Stored data:
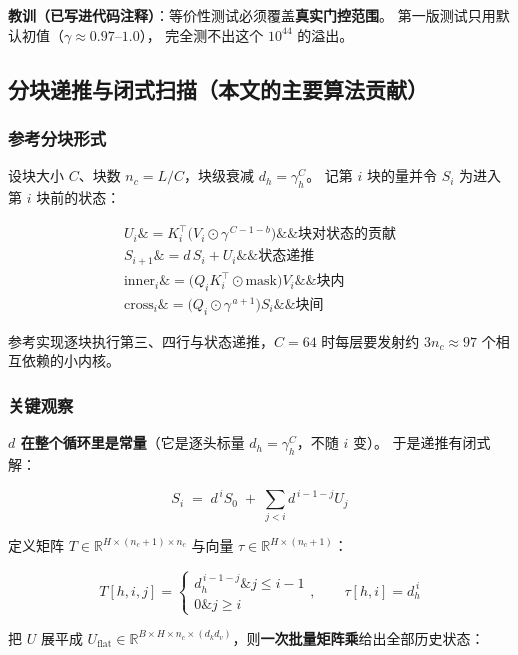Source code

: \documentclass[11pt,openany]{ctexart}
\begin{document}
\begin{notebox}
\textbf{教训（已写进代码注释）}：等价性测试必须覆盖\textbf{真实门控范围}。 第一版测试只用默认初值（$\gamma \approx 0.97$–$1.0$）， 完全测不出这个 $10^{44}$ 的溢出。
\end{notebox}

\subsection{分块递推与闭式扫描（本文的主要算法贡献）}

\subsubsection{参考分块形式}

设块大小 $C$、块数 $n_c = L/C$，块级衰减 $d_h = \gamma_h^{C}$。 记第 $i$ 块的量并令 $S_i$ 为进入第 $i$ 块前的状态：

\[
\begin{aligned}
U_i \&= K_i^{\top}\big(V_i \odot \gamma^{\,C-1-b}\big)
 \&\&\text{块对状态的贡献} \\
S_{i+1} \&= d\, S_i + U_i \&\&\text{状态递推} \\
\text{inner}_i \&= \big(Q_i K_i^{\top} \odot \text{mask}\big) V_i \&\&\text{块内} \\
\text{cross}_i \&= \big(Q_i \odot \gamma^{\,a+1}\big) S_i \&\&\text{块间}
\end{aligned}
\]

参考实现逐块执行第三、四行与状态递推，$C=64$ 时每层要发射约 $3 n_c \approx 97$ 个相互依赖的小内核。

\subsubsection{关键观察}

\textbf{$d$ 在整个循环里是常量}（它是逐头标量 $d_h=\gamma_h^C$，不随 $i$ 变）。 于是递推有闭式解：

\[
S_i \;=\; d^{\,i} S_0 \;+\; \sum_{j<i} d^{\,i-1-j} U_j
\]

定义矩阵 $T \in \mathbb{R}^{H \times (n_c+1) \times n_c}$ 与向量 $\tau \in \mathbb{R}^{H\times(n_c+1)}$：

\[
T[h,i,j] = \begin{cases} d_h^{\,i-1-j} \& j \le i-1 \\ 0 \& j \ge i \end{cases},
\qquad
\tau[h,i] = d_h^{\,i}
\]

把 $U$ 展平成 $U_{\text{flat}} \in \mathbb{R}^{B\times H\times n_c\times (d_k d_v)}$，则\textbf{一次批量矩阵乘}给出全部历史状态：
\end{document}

Instructions for the task:
Retype every entry exactly, but keep the pictures out of your copy.

Task answer:
Source code

: \documentclass[11pt,openany]{ctexart}
\begin{document}
\begin{notebox}
\textbf{教训（已写进代码注释）}：等价性测试必须覆盖\textbf{真实门控范围}。 第一版测试只用默认初值（$\gamma \approx 0.97$–$1.0$）， 完全测不出这个 $10^{44}$ 的溢出。
\end{notebox}

\subsection{分块递推与闭式扫描（本文的主要算法贡献）}

\subsubsection{参考分块形式}

设块大小 $C$、块数 $n_c = L/C$，块级衰减 $d_h = \gamma_h^{C}$。 记第 $i$ 块的量并令 $S_i$ 为进入第 $i$ 块前的状态：

\[
\begin{aligned}
U_i \&= K_i^{\top}\big(V_i \odot \gamma^{\,C-1-b}\big)
 \&\&\text{块对状态的贡献} \\
S_{i+1} \&= d\, S_i + U_i \&\&\text{状态递推} \\
\text{inner}_i \&= \big(Q_i K_i^{\top} \odot \text{mask}\big) V_i \&\&\text{块内} \\
\text{cross}_i \&= \big(Q_i \odot \gamma^{\,a+1}\big) S_i \&\&\text{块间}
\end{aligned}
\]

参考实现逐块执行第三、四行与状态递推，$C=64$ 时每层要发射约 $3 n_c \approx 97$ 个相互依赖的小内核。

\subsubsection{关键观察}

\textbf{$d$ 在整个循环里是常量}（它是逐头标量 $d_h=\gamma_h^C$，不随 $i$ 变）。 于是递推有闭式解：

\[
S_i \;=\; d^{\,i} S_0 \;+\; \sum_{j<i} d^{\,i-1-j} U_j
\]

定义矩阵 $T \in \mathbb{R}^{H \times (n_c+1) \times n_c}$ 与向量 $\tau \in \mathbb{R}^{H\times(n_c+1)}$：

\[
T[h,i,j] = \begin{cases} d_h^{\,i-1-j} \& j \le i-1 \\ 0 \& j \ge i \end{cases},
\qquad
\tau[h,i] = d_h^{\,i}
\]

把 $U$ 展平成 $U_{\text{flat}} \in \mathbb{R}^{B\times H\times n_c\times (d_k d_v)}$，则\textbf{一次批量矩阵乘}给出全部历史状态：
\end{document}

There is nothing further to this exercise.